Total value of residential property destroyed or damaged by the Marshall Fire: $513,212,590
On the commercial property side:
- City of Louisville: 4 structures destroyed, 14 structures damaged
- Town of Superior: 3 structures destroyed, 14 structures damaged
- Unincorporated Boulder County: 2 structures damaged
Totalling 7 commercial structures destroyed and 30 commercial structures damage. Valuations of commercial property are still being calculated.
The officials have created a searchable map of properties within the Marshall Fire perimeter, with each marked as to whether it was impacted by the wildfire.
There is also a PDF list of all the destroyed and damaged properties, which will be useful for insurance and reinsurance interests looking to identify their level of exposure to the wildfire. Available here.
As we also reported last week, the Marshall Fire has been estimated as around a $1 billion insurance industry loss, by risk modeller Karen Clark & Company.
Meanwhile, Aon’s Impact Forecasting said that the wildfire would minimally be an industry loss in the hundreds of millions of dollars.
The property values ascribed by the Boulder County officials above provide an idea of reconstruction values, but of course do not take into consideration any costs for insurance claims related to smoke damage, additional living expenses, personal belongings and vehicles.

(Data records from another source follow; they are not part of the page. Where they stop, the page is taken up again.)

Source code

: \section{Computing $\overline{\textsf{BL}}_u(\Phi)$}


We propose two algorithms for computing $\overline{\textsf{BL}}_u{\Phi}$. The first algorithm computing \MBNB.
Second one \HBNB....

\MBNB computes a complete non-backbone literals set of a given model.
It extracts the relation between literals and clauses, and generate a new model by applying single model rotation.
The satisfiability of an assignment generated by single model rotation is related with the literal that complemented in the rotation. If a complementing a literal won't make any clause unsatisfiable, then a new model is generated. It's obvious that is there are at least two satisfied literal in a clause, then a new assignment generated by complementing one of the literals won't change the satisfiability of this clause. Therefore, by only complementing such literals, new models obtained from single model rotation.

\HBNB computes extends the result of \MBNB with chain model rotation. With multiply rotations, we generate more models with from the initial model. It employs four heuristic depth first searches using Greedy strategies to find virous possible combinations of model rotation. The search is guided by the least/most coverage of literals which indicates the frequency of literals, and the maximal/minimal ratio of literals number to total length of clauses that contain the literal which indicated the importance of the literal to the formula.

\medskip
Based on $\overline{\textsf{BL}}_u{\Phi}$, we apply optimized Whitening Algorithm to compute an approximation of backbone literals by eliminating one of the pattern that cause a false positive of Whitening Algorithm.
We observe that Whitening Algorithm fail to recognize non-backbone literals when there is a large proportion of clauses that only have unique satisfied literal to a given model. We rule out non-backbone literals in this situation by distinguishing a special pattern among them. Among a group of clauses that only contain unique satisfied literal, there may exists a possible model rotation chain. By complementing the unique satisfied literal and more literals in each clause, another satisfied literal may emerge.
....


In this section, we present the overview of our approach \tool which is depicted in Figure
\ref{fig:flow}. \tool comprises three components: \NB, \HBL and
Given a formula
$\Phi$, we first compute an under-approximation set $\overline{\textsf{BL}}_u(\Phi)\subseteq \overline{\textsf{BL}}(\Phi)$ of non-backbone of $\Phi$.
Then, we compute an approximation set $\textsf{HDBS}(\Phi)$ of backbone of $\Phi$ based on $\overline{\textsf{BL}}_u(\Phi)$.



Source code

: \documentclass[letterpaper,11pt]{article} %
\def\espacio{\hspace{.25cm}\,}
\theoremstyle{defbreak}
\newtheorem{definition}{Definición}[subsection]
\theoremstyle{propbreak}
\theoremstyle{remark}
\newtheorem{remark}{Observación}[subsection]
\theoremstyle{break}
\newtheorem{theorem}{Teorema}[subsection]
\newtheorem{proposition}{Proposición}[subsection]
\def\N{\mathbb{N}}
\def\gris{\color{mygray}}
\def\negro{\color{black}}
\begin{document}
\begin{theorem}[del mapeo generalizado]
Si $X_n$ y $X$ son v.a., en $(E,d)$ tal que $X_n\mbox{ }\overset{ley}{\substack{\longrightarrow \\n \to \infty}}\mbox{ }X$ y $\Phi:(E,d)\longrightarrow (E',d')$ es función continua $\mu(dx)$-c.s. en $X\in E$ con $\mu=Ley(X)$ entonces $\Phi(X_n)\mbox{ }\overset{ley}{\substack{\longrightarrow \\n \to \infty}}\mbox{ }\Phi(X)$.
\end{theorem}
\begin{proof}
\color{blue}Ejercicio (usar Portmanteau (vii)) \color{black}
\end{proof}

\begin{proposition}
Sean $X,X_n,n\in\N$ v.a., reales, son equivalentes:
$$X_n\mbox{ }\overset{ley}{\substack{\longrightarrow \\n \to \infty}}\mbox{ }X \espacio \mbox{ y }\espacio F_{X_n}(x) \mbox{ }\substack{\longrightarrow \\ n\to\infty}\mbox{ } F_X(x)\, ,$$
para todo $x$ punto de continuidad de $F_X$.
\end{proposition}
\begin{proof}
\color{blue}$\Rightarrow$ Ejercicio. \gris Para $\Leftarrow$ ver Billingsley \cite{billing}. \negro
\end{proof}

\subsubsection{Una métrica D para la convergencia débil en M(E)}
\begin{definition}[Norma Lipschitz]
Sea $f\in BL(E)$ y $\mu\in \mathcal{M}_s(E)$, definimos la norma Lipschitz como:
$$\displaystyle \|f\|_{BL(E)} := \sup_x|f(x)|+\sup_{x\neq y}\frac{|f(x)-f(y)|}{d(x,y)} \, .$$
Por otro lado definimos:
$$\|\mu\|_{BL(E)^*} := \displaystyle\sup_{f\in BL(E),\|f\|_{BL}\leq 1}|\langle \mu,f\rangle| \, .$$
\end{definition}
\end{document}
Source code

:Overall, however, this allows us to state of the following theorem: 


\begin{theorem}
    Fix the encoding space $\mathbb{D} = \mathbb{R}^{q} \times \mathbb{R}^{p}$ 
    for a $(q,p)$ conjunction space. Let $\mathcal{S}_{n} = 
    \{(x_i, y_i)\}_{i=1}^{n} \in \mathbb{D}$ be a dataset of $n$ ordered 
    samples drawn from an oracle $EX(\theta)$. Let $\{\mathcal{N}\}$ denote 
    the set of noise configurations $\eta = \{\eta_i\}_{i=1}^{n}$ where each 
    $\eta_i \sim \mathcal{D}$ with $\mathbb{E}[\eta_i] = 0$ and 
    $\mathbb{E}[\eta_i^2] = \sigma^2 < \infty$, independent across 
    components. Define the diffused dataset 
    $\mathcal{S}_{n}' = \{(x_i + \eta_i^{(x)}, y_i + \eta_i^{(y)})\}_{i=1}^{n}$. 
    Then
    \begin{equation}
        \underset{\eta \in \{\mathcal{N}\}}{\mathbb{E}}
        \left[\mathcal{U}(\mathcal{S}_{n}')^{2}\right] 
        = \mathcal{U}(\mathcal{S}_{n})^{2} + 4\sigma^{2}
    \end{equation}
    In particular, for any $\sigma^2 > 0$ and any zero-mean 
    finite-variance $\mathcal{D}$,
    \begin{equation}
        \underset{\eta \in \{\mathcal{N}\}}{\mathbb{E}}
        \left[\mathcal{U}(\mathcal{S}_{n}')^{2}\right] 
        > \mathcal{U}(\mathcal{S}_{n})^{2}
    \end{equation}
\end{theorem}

At the levels of properties destroyed, of around a thousand, it seems reasonable to assume that the majority of the industry loss will be retained in the primary insurance market, although some may find its way to reinsurance markets through specific covers and arrangements.
Already there is some speculation that property insurance rates in the wildfire exposed regions of Colorado will now accelerate to be more in-line with increases seen in California over recent years, while reinsurance capital for wildfire exposed property programs is also likely to keep seeing price increases.